** Assignment **
Look through the listing underneath for "used", and copy every line that has it.
====== Given records
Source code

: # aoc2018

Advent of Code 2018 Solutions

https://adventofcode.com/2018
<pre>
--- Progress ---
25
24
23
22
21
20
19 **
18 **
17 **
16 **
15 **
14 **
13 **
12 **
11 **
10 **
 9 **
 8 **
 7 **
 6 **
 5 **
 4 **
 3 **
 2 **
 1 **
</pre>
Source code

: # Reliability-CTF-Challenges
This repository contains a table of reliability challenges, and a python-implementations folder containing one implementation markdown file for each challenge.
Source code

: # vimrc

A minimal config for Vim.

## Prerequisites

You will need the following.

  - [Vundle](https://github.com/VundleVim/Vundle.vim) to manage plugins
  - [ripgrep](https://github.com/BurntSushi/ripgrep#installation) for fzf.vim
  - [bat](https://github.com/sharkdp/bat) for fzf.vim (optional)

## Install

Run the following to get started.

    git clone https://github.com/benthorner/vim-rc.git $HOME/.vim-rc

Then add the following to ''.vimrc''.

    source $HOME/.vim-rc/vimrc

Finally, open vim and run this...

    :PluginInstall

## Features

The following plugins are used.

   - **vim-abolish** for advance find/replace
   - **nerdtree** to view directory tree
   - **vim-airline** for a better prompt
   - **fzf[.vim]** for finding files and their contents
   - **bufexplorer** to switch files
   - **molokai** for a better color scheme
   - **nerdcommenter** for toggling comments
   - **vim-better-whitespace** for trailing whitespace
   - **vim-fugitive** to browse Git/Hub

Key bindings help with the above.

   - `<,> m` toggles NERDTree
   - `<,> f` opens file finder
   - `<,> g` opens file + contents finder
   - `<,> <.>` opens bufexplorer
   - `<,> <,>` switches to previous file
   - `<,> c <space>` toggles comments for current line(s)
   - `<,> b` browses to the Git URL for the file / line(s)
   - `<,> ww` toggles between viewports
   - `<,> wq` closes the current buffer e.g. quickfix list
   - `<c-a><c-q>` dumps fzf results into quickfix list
============
====== Given records
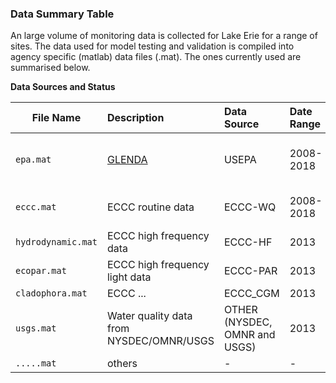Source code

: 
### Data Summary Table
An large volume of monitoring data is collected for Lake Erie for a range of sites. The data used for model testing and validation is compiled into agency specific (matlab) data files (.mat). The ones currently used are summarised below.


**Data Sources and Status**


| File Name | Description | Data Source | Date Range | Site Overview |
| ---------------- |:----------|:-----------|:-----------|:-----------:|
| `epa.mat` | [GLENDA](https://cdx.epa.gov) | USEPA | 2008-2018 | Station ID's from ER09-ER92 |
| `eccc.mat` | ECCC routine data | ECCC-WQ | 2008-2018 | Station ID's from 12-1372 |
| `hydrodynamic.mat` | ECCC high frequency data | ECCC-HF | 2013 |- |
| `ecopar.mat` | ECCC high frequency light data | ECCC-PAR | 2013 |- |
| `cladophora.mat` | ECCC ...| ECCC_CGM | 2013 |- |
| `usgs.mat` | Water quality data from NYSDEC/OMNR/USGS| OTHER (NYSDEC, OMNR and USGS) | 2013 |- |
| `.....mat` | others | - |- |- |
============
====== Given records
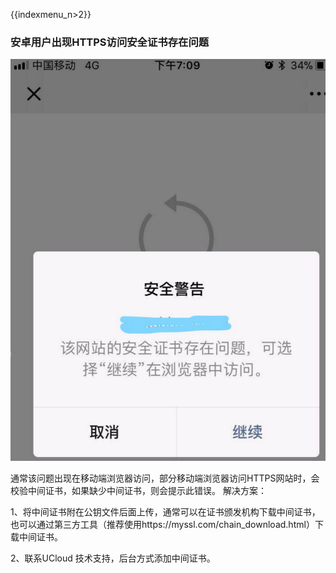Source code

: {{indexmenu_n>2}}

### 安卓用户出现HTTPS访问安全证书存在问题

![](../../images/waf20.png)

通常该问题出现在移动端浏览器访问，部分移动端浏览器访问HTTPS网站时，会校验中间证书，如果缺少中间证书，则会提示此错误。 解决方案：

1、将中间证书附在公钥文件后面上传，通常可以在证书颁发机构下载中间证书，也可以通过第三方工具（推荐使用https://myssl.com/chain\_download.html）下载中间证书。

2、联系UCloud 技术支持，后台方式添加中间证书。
============
** Output of the exercise **
The following plugins are used.
An large volume of monitoring data is collected for Lake Erie for a range of sites. The data used for model testing and validation is compiled into agency specific (matlab) data files (.mat). The ones currently used are summarised below.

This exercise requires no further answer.